What's ordinary in traditional books? You've got series like the Little Critter books or Classic Clifford (we have not yet dipped into new, improved, tv-derived Clifford), where Mom stays home (usually in an apron) and Dad goes to work. There are more mysterious books like the Llama Llama books, where dad is not in evidence because Mom is the actual caregiver of the child. As a stay-at-home father, I appreciate the occasional book in which it's ordinary for the dad to be staying home, doing the laundry, making the meals, etc etc etc, but they're rare. For that matter, we get pretty excited when we find a book about twins. And you will never see the kind of excitement that you get when a little sees their own name in a book.

Because it's nice to look in a book and see your own life.

Children's literature tells them what is ordinary in a family all the time. It shows them what is ordinary in sexual orientation and gender identity all the time. 

I've made that argument often, but this week I was reminded that it's more than that. Here's a paper that the Board of Directors brought home from kindergarten.















"Bed" rhymes with "wed," as depicted by this nice couple. To be clear, I have no beef with this assignment at all. Do you think this assignment could get someone in trouble in Florida or other states where teaching sexual orientation and gender identity is illegal? Traditional gender identities and sexual orientations are still gender identities and sexual orientations, and we currently teach them all the time. 
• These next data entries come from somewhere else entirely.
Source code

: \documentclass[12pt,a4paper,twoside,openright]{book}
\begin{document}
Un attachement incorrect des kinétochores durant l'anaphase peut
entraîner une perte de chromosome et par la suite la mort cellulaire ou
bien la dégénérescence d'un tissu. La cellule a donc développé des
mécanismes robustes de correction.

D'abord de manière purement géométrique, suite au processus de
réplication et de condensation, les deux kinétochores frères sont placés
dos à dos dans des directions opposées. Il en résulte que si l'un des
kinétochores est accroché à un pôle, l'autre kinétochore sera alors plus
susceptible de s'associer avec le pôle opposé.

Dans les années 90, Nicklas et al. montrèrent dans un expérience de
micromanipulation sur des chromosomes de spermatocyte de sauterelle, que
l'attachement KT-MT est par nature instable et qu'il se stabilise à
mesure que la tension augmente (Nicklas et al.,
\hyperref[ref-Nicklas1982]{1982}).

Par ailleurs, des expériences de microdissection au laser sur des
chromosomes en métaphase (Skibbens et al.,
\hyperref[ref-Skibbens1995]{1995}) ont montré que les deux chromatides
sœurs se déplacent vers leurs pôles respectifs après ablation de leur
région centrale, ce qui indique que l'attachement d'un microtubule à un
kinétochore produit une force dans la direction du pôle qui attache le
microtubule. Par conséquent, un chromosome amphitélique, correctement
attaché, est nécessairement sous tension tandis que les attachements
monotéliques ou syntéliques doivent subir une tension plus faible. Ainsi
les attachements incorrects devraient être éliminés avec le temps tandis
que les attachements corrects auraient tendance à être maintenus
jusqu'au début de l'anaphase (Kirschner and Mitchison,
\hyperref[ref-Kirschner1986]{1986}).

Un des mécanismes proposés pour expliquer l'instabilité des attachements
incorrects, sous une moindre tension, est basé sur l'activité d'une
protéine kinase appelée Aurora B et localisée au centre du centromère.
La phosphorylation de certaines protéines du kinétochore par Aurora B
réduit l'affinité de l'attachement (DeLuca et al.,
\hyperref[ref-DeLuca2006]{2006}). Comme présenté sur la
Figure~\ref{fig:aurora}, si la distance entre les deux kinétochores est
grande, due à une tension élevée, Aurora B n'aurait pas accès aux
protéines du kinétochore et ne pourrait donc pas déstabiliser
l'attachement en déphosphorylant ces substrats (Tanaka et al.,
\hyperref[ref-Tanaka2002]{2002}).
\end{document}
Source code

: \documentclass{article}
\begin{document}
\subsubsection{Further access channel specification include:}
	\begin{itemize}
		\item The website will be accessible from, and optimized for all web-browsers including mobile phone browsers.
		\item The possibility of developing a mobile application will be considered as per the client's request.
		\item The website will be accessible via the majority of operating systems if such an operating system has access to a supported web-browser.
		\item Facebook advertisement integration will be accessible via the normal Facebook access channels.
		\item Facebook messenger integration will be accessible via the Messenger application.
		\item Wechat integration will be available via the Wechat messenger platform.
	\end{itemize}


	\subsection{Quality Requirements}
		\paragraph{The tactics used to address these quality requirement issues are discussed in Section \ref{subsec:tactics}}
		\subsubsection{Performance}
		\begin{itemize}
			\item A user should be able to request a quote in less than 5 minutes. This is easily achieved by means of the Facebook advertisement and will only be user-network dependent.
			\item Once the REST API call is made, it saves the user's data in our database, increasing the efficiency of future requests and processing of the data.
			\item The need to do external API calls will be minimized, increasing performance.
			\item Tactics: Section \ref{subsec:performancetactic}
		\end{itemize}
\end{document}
Just keep this in mind for the next time somebody says, "But of course nobody thinks we should teach kindergartners about sexual orientation or gender identity."


1 comment:

  1. No, because of course the "correct" gender identities are fine! Slightly off topic, I thought these kind of exercises were not very useful when my son had exactly the same kind when he was in first grade almost 30 years ago, He was dyslectic, and maybe this would have helped him, but the teacher would say them really fast and he couldn't catch them and didn't always know what they were from the pictures. Though the ones I'm thinking of were more, which word starts or ends with the same letter? I remember one was "hedge", and he had no idea what that was. And in the pictures you show, he might think "friends" for wed, he wouldn't know the word "wed"; as far as the concept he might know "married" maybe wedding, maybe not; he probably wouldn't know "label"; is that a couch or a sofa?; hen or chicken?; mouth or lips? The teacher at one point was all happy because she said he was getting better at it, but he told me he couldn't tell from the sound, he had just gotten used to which letter he was supposed to pick because they used a lot of the same pictures. But he did not associate the letters with sounds. I think it might have been better for them to have no pictures and just circle the letter the word started with that he heard.